(Items listed in a dataset)

┄┄┄┄┄┄

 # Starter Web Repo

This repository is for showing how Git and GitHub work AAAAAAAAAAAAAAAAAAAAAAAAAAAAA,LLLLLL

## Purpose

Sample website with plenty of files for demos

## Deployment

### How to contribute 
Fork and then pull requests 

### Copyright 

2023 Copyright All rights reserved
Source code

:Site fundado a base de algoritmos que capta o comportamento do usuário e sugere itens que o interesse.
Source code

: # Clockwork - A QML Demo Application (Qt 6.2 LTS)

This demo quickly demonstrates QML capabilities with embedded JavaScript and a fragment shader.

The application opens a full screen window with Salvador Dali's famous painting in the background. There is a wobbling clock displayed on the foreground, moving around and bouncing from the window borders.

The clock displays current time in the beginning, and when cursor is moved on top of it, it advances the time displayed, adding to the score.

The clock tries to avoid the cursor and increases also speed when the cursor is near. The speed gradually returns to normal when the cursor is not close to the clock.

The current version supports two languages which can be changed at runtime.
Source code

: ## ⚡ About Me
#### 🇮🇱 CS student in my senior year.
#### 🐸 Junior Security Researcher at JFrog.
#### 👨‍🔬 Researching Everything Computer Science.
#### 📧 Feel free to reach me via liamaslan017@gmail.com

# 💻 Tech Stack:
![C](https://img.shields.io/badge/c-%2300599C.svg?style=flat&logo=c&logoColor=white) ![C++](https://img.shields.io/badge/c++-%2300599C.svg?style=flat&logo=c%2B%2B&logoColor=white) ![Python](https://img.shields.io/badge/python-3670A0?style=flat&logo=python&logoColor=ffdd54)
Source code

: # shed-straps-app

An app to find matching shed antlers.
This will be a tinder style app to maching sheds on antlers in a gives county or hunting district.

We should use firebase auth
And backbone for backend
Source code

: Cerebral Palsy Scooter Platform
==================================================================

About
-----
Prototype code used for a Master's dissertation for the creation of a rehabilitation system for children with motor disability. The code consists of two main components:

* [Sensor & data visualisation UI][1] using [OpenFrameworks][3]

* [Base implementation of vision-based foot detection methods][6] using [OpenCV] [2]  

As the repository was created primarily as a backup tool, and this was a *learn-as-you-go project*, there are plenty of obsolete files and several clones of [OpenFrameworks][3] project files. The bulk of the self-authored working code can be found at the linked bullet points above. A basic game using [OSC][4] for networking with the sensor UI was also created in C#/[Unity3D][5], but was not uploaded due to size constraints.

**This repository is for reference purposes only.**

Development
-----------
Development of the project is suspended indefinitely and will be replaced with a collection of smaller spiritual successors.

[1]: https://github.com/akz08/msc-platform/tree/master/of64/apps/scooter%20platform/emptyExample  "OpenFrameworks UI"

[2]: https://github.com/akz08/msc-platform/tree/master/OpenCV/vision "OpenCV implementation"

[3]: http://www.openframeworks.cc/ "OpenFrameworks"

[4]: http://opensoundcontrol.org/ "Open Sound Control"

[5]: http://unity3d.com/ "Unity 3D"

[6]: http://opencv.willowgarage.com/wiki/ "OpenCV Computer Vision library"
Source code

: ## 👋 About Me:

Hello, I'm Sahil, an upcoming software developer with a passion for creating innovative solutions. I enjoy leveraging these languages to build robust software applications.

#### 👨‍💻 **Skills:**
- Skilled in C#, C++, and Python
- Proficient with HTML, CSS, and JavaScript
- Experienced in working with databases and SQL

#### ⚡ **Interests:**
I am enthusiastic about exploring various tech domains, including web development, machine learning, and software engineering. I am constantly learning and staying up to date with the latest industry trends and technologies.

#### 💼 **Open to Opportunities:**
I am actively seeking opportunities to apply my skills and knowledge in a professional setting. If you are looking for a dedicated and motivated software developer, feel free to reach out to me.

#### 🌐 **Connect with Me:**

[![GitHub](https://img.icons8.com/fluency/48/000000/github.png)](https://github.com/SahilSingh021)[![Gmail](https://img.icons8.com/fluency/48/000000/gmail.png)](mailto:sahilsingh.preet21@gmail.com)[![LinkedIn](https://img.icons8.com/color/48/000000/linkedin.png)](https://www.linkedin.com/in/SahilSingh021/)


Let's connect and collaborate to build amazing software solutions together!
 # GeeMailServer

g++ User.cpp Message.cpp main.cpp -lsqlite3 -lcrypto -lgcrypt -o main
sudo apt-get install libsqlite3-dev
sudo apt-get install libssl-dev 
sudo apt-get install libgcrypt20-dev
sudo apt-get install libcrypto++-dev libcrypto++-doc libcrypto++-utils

┄┄┄┄┄┄

* **Task item**:
Please show the lines in the entries above that hold the string "antlers".

* **Exercise answer**:
An app to find matching shed antlers.
This will be a tinder style app to maching sheds on antlers in a gives county or hunting district.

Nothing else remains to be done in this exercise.